Monday, December 6, 2010

Do you know your customer?

By Katie Lombardi

If customer satisfaction is the key to businesses increasing profits how is it that some companies are missing the boat?

It seems highly intuitive that if you understand your customer – and I mean know your customer – you will not only increase sales, but repeat sales. It costs less to market to a customer you already have but much more to acquire a new customer. There’s a direct link to higher customer retention, increased average spend, higher margins, and lower marketing costs when customer satisfaction is important to a company. But for every business doing it right, there are handfuls of others failing to see the light.
So what is keeping businesses from taking a more customer-centric focus?

1. Maybe they think they are.


Companies might think they know who they’re marketing to; they often think they know us.
Take Johnson and Johnson, for example. The company launched a TV ad campaign for Motrin in 2008 that was aimed at “moms who wear their babies,” referencing the growing popularity of baby carriers and the pain associated with them. The “Motrin Mom-alogue” created a nasty backlash and outraged moms vented their anger online. Johnson and Johnson found itself quickly pulling the commercial. (Check out this funny spoof. It actually got more views than the original Motrin ad.)

2. It’s expensive.


You don’t get to know your customer overnight. It takes money and resources and a long-term approach. Companies willing to make the investment – engaging in qualitative research studies and focus groups, providing online forums, monitoring social media, and encouraging customer feedback both good and bad—seem to be on the right track. Quantitative data is important but it also depends on what data you have, how you got it, and how you want to use it – all things that need to be taken into consideration before you do the research.


3. Right solution, wrong implementation.


Customer Relationship Management (CRM) solutions are one way that companies can better manage their interactions with customers, both new and existing. CRM software can be the backbone for many sales and marketing teams but just because you have it doesn’t mean you’re using it correctly.

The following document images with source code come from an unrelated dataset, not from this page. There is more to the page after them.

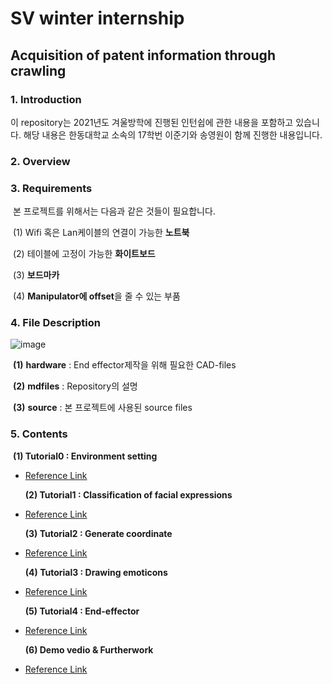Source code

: # SV winter internship

## Acquisition of patent information through crawling

### 1. Introduction

이 repository는 2021년도 겨울방학에 진행된 인턴쉽에 관한 내용을 포함하고 있습니다. 해당 내용은 한동대학교 소속의 17학번 이준기와 송영원이 함께 진행한 내용입니다.



### 2. Overview





### 3. Requirements

​	본 프로젝트를 위해서는 다음과 같은 것들이 필요합니다.

​	(1) Wifi 혹은 Lan케이블의 연결이 가능한 **노트북**

​	(2) 테이블에 고정이 가능한 **화이트보드**

​	(3) **보드마카**

​	(4) **Manipulator에 offset**을 줄 수 있는 부품 



### 4. File Description

![image](https://user-images.githubusercontent.com/84506968/176116697-aed4abe5-020c-4aaf-9a3e-ae9c0b08745f.png)

​	**(1)** **hardware** : End effector제작을 위해 필요한 CAD-files

​	**(2)** **mdfiles** : Repository의 설명

​	**(3)** **source** : 본 프로젝트에 사용된 source files

### 5. Contents

​	**(1) Tutorial0 : Environment setting**

- [Reference Link](https://github.com/jw-park-980508/Digital-Twin-Automation/blob/main/Automation/mdfiles/Tutorial0_EnvironmentSetting.md)

  ​**(2) Tutorial1 : Classification of facial expressions**

- [Reference Link](https://github.com/jw-park-980508/Digital-Twin-Automation/blob/main/Automation/mdfiles/Tutorial1_ClassificationofFacialExpressions.md)

  ​**(3) Tutorial2 : Generate coordinate**

- [Reference Link](https://github.com/jw-park-980508/Digital-Twin-Automation/blob/main/Automation/mdfiles/Tutorial2_GenerateCoordinate.md)

  ​**(4) Tutorial3 : Drawing emoticons**

- [Reference Link](https://github.com/jw-park-980508/Digital-Twin-Automation/blob/main/Automation/mdfiles/Tutorial3_Drawing%20emoticons.md)

  ​**(5) Tutorial4 : End-effector**

- [Reference Link](https://github.com/jw-park-980508/Digital-Twin-Automation/blob/main/Automation/mdfiles/Tutorial4_EndEffector.md)

  ​**(6) Demo vedio & Furtherwork**

- [Reference Link](https://github.com/jw-park-980508/Digital-Twin-Automation/blob/main/Automation/mdfiles/DemoVideo_FutureWork.md)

In the technology industry, for example, a sales team should use its CRM software as a tool for recording and uncovering sales, upcoming IT projects, potential issues, key contacts, purchasing timeframes and any other insights that can lead the sales team to better position IT solutions to their customers. There are some companies out there that are simply using their CRM solutions as an online rolodex, and that’s not getting to know your customer – unless you just need their telephone number.

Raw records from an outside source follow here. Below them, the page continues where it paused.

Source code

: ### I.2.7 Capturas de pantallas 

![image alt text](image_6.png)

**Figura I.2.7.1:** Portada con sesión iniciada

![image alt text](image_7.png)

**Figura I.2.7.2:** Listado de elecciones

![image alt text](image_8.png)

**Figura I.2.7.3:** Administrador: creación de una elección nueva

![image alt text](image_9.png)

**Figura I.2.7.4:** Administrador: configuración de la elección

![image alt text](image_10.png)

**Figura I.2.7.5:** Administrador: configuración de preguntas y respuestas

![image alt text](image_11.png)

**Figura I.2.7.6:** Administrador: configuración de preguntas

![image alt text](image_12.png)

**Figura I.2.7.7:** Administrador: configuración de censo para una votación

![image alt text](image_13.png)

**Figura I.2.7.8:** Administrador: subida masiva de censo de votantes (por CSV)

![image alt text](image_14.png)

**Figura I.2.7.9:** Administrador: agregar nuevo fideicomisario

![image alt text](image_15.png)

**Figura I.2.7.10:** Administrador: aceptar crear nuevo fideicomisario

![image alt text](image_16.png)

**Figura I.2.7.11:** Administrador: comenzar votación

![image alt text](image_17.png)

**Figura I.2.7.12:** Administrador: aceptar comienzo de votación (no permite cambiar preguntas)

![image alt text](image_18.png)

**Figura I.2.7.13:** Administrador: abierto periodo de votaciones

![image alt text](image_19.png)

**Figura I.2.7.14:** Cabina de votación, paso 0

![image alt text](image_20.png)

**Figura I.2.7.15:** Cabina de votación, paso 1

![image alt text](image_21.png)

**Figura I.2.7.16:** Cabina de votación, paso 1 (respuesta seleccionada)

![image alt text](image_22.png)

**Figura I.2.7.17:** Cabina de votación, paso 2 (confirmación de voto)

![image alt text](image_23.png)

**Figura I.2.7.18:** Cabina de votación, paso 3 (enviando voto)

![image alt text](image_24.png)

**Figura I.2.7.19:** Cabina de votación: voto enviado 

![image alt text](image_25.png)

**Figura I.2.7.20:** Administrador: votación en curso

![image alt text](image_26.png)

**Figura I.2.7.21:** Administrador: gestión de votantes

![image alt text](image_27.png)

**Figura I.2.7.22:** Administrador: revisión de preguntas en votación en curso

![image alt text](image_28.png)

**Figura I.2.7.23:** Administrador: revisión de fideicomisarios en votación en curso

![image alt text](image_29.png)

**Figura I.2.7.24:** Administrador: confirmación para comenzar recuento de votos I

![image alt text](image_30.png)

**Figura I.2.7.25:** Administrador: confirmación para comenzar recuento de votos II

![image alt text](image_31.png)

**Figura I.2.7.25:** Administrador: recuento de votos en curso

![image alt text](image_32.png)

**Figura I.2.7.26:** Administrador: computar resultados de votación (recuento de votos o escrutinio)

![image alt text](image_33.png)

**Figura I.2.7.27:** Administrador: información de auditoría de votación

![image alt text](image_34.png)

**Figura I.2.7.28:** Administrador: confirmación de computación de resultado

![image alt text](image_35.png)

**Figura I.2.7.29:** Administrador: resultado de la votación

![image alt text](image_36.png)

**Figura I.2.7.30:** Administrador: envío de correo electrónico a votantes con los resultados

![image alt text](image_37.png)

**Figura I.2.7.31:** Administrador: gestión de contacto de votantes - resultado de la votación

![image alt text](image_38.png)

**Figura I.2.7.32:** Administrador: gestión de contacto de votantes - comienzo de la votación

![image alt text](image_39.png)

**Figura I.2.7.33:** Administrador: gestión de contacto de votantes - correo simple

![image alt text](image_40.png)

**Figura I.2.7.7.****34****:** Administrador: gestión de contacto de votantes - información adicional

4. You have the wrong customer.
A recent article in Time magazine, "The Rise of the Sheconomy," revealed a shift in focus for marketers in seemingly male-dominated categories like electronics and car tires. Why the shift? According to the article, women make 85% of the buying decisions in their household. Not only are more women climbing the corporate ladder and outpacing their male counterparts in the education arena, they are making money and spending it! Women are increasing their buying power – 45% of money spent on consumer electronics and 58% of money spent online came from the female market.

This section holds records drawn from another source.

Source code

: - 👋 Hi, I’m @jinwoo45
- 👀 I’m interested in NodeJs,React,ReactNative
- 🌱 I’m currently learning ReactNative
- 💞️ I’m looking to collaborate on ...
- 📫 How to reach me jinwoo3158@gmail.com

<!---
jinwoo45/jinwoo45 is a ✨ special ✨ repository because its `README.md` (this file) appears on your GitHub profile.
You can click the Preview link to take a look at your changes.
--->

Studies have shown that women are also more loyal customers – win them over and you have a potential life-long customer whereas men are harder to retain. Companies like Best Buy and Midas International have started to focus their efforts on marketing to women after discovering that a lot of women were buying tires, electronics, or other products typically marketed towards men. Understand the female mind, capture her heart, and increase your sales and customer retention.